Io ho scelto la parte giusta. Ne sono convinto. È andata come doveva andare.
Ricordo il tram 19 a Torino il giorno della deposizione di Mussolini. Si credeva che la guerra fosse finita! È salito un tale, con la spilla del partito fascista puntata sul petto. Lo hanno afferrato per il bavero della giacca, quattro schiaffoni. Che cosa ne sapeva, quello, di che cosa era successo? Com’era possibile che non ne sapesse niente? Ha avuto la possibilità di scelta, il tizio? Forse si stava solo comportando come aveva fatto ogni giorno. Come avrebbero fatto in molti, moltissimi, se non avessero sentito la radio. Forse la sua radio era rotta. Oppure non aveva neanche piú le orecchie per sentire e gli occhi per vedere – non li aveva mai avuti, forse. Magari aveva altre preoccupazioni per potersi ricordare di levare una spilla.
Non dimentico i ragazzi del Borgo che avevano scelto di indossare la camicia nera, morti anche loro.
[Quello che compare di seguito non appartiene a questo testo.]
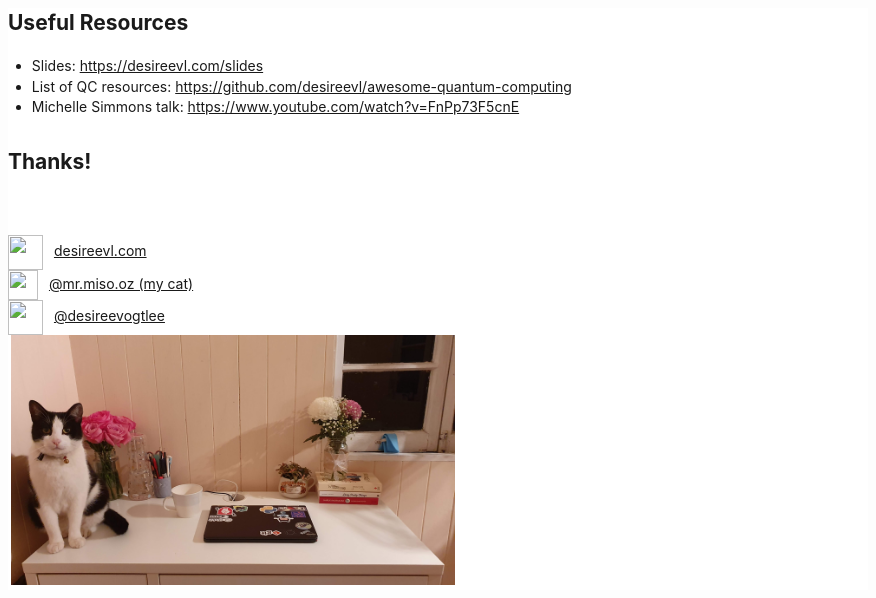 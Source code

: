 
<section>
  <h2>Useful Resources</h2>
  <ul class="fragment scrollbar" data-autoslide="700">
    <li>Slides: <a href="https://desireevl.com/slides">https://desireevl.com/slides</a></li>
    <li>List of QC resources: <a href="https://github.com/desireevl/awesome-quantum-computing">https://github.com/desireevl/awesome-quantum-computing</a></li>
    <li>Michelle Simmons talk: <a href="https://www.youtube.com/watch?v=FnPp73F5cnE ">https://www.youtube.com/watch?v=FnPp73F5cnE</a></li>
  </ul>
  <div class="fragment" data-autoslide="0"></div>
</section>


<section>
  <h2>Thanks!</h2>
  <br>
  <div class="left">
    <br>
    <div>
      <img style="vertical-align:middle" src="images/computer.png" class="plain" width="35" height="35">
      <span style="padding: 0 0 0 0.5em"><a href="https://desireevl.com">desireevl.com</a></span>
    </div>
    <div>
      <img style="vertical-align:middle" src="images/instagram.png" class="plain" width="30" height="30">
      <span style="padding: 0 0 0 0.5em"><a href="http://instagram.com/mr.miso.oz">@mr.miso.oz (my cat)</a></span>
    </div>
    <div>
      <img style="vertical-align:middle" src="images/twitter.png" class="plain" width="35" height="35">
      <span style="padding: 0 0 0 0.5em"><a href="https://twitter.com/desireevogtlee">@desireevogtlee</a></span>
    </div>
  </div>
  <div class="right">
    <a href="http://www.desireevl.com"><img class="plain" width="450" height="250" src="images/miso.jpg"></a>
  </div>
</section>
Che cosa ne sapevano loro? Che cosa ne potrebbero dire, della loro scelta?
Io posso dire di mia madre con un figlio sulle montagne, uno in Africa, due nelle fabbriche. Dei miei fratelli, in Fiat a Torino e Firenze, sotto i bombardamenti e i tedeschi – il coraggio che ci voleva senza le armi e un posto dove andare a nascondersi. Delle mie quattro sorelle e dei fascisti che le puntavano il mitra addosso passando sulle camionette, per divertimento.
Posso dire della gente che non c’entrava niente ammazzata dai fascisti, del macellaio e del Grande invalido della Prima guerra mondiale messi al muro per rappresaglia a causa di una sparatoria avvenuta a decine di chilometri di distanza, della gruccia dell’invalido appoggiata al muro fissata per sempre nella memoria di mia sorella Germana.
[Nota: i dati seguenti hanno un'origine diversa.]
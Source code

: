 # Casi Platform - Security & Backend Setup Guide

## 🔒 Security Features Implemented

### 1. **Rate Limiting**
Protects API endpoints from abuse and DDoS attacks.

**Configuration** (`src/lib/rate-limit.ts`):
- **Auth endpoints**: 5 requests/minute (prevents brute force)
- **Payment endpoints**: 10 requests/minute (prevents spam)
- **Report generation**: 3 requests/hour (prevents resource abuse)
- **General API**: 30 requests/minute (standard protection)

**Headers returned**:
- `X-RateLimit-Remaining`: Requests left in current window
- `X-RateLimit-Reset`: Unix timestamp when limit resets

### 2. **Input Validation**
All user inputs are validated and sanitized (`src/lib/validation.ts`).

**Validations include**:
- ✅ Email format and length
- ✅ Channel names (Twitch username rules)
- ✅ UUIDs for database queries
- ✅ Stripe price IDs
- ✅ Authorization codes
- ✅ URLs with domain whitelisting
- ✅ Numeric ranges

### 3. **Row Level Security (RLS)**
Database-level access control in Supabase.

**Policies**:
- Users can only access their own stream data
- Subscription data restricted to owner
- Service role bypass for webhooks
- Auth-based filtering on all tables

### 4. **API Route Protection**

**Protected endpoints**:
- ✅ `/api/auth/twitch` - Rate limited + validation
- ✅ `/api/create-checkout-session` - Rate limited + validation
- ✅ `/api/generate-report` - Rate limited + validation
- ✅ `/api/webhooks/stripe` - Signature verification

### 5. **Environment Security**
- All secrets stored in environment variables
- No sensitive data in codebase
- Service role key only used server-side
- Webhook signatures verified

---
Posso dire di tutte le volte che la mia famiglia sentiva partire i camion dal Dazio a poche decine di metri da casa, camion carichi di fascisti diretti verso le Valli di Lanzo per fare i rastrellamenti, per andare a stanare quelli come me che avevano fatto la scelta di non fare la guerra indossando una camicia nera. E posso dire del ragazzo in camicia nera che vedevo ogni volta che riuscivo a tornare a casa per una breve sortita, di tutte le volte che l’ho visto fare il posto di blocco con i repubblichini del Dazio.
Qualche giorno dopo la Liberazione, quando eravamo noi a fare i posti di blocco, quel ragazzo me lo sono visto che cercava di passarci davanti. Indossava una camicia di un altro colore, ma qualcuno lo ha riconosciuto lo stesso.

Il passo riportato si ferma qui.